When confronted by police, the defendant allegedly admitted to putting his finger inside the victim’s private parts.

Under a plea agreement with the government, and accepted by the court, the defendant pled guilty to sodomy. He has been in custody unable to post a $22,000 bond.

Two days after his arrest last December, Povi was allegedly assaulted by two other inmates at the Territorial Correctional Facility, resulting in him being transferred to a holding cell at the Central Police Station for his safety.

The defendant, who entered the territory on a 14-day permit early last year, was in High Court yesterday for sentencing where he apologized to the victim and her family as well as asking for their forgiveness. He also apologized to the court and the people of American Samoa for his crime.

He sought leniency that would allow him to return home to Samoa to care for his family. He also requested the court to continue its previous order, which allowed him to be held in custody at the holding cell at the Fagatogo police station because TCF remains unsafe for him. Both the defense and government sought a probative sentence with Public Defender Douglas Fiaui arguing that the defendant is remorseful and has learned a lesson from what happened.
He also noted that his client has suffered injuries to his face following the assault by inmates last December.

Assistant Attorney General Robert Morris requested that the probative sentence include a court order for the defendant to return to Samoa.

Chief Justice Michael Kruse said the court still has questions and among them is why the defendant entered the territory under a 14-day permit and how he ended up overstaying in American Samoa, resulting in him committing this crime against a child.

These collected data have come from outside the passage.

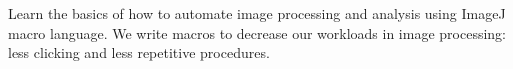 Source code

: 
Learn the basics of how to automate image processing and analysis using ImageJ macro language. We write macros to decrease our workloads in image processing: less clicking and less repetitive procedures.  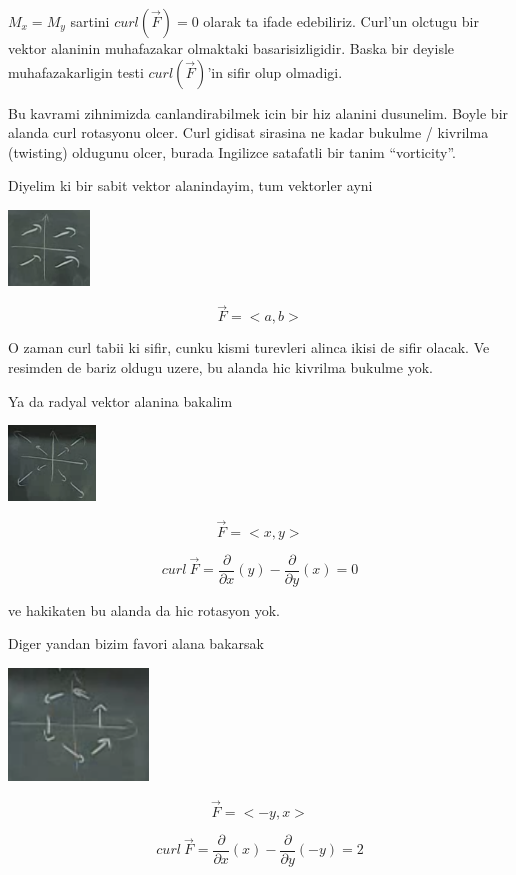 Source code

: \documentclass[12pt,fleqn]{article}
\begin{document}
$M_x = M_y$ sartini $curl(\vec{F}) = 0$ olarak ta ifade edebiliriz. Curl'un
olctugu bir vektor alaninin muhafazakar olmaktaki basarisizligidir. Baska
bir deyisle muhafazakarligin testi $curl(\vec{F})$'in sifir olup olmadigi. 

Bu kavrami zihnimizda canlandirabilmek icin bir hiz alanini
dusunelim. Boyle bir alanda curl rotasyonu olcer. Curl gidisat sirasina ne
kadar bukulme /  kivrilma (twisting) oldugunu olcer, burada Ingilizce satafatli bir
tanim ``vorticity''. 

Diyelim ki bir sabit vektor alanindayim, tum vektorler ayni

\includegraphics[height=2cm]{21_5.png}

\[ \vec{F} = <a,b> \]

O zaman curl tabii ki sifir, cunku kismi turevleri alinca ikisi de sifir
olacak. Ve resimden de bariz oldugu uzere, bu alanda hic kivrilma bukulme
yok. 

Ya da radyal vektor alanina bakalim

\includegraphics[height=2cm]{21_6.png}

\[ \vec{F}= <x,y> \]

\[ curl \ \vec{F} = \frac{\partial }{\partial x}(y) -
 \frac{\partial }{\partial y}(x) = 0
 \]

ve hakikaten bu alanda da hic rotasyon yok. 

Diger yandan bizim favori alana bakarsak

\includegraphics[height=3cm]{21_1.png}

\[ \vec{F} = <-y,x> \]

\[ curl \ \vec{F} = \frac{\partial }{\partial x}(x) -
 \frac{\partial }{\partial y}(-y) = 2
 \]
\end{document}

Kruse said the court continues to be faced with this problem of foreigners entering the territory under a permit and then remaining in the territory illegally.

He said the safety and welfare of the 5-year-old victim was put in jeopardy because the defendant remained in the territory illegally.

Kruse then told Morris to “tell your boss” about these problems that continue to surface from the Immigration Office.

(The Attorney General oversees the Immigration Office).

The defendant was then sentenced to 15 years probation, under several conditions including that he serve a 5-year prison term.

Upon completion of the jail term, he is to depart the territory immediately and remain outside of American Samoa during the probation period. He’s to serve his sentence at the police station holding cell.

Siatiu was also ordered to register as a sex offender and take an HIV test, as required under local laws, for those convicted of these types of crimes.

Kruse also directed that the court’s order and decision be given to the Immigration Office.

The Chief Justice said the government must know that problems of foreigners coming here and then remaining here illegally, and then committing crimes, affect the safety and well-being of children and the people of American Samoa.